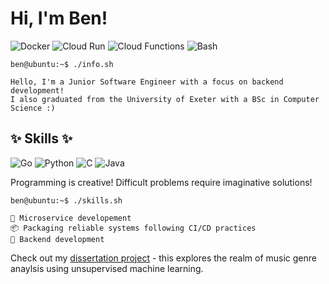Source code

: # Hi, I'm Ben!
![Docker](https://img.shields.io/badge/Deployment-Docker-informational?style=flat&logo=docker&color=2bbc8a)
![Cloud Run](https://img.shields.io/badge/Deployment-Google_Cloud_Run-informational?style=flat&logo=google-cloud&color=2bbc8a)
![Cloud Functions](https://img.shields.io/badge/Serverless-Google_Cloud_Functions-informational?style=flat&logo=google-cloud&color=2bbc8a)
![Bash](https://img.shields.io/badge/Shell-Bash-informational?style=flat&logo=gnu-bash&logoColor=white&color=2bbc8a)
```console
ben@ubuntu:~$ ./info.sh

Hello, I'm a Junior Software Engineer with a focus on backend development!
I also graduated from the University of Exeter with a BSc in Computer Science :)
```

## ✨ Skills ✨
![Go](https://img.shields.io/badge/Code-Go-informational?style=flat&logo=go&color=2bbc8a)
![Python](https://img.shields.io/badge/Code-Python-informational?style=flat&logo=python&color=2bbc8a)
![C](https://img.shields.io/badge/Code-C-informational?style=flat&logo=c&color=2bbc8a)
![Java](https://img.shields.io/badge/Code-Java-informational?style=flat&logo=openjdk&color=2bbc8a)

Programming is creative! Difficult problems require imaginative solutions!

```console
ben@ubuntu:~$ ./skills.sh

🧩 Microservice developement
📦 Packaging reliable systems following CI/CD practices 
💾 Backend development

```

Check out my [dissertation project](https://github.com/be-nny/music-genre-analysis-tool) - this explores the realm of music genre anaylsis using unsupervised machine learning.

§

» **Aim of the exercise**: With the pictures omitted, print each line of the data above precisely as given.

» **Exercise solution**:
Source code

: # Hi, I'm Ben!
![Docker](https://img.shields.io/badge/Deployment-Docker-informational?style=flat&logo=docker&color=2bbc8a)
![Cloud Run](https://img.shields.io/badge/Deployment-Google_Cloud_Run-informational?style=flat&logo=google-cloud&color=2bbc8a)
![Cloud Functions](https://img.shields.io/badge/Serverless-Google_Cloud_Functions-informational?style=flat&logo=google-cloud&color=2bbc8a)
![Bash](https://img.shields.io/badge/Shell-Bash-informational?style=flat&logo=gnu-bash&logoColor=white&color=2bbc8a)
```console
ben@ubuntu:~$ ./info.sh

Hello, I'm a Junior Software Engineer with a focus on backend development!
I also graduated from the University of Exeter with a BSc in Computer Science :)
```

## ✨ Skills ✨
![Go](https://img.shields.io/badge/Code-Go-informational?style=flat&logo=go&color=2bbc8a)
![Python](https://img.shields.io/badge/Code-Python-informational?style=flat&logo=python&color=2bbc8a)
![C](https://img.shields.io/badge/Code-C-informational?style=flat&logo=c&color=2bbc8a)
![Java](https://img.shields.io/badge/Code-Java-informational?style=flat&logo=openjdk&color=2bbc8a)

Programming is creative! Difficult problems require imaginative solutions!

```console
ben@ubuntu:~$ ./skills.sh

🧩 Microservice developement
📦 Packaging reliable systems following CI/CD practices 
💾 Backend development

```

Check out my [dissertation project](https://github.com/be-nny/music-genre-analysis-tool) - this explores the realm of music genre anaylsis using unsupervised machine learning.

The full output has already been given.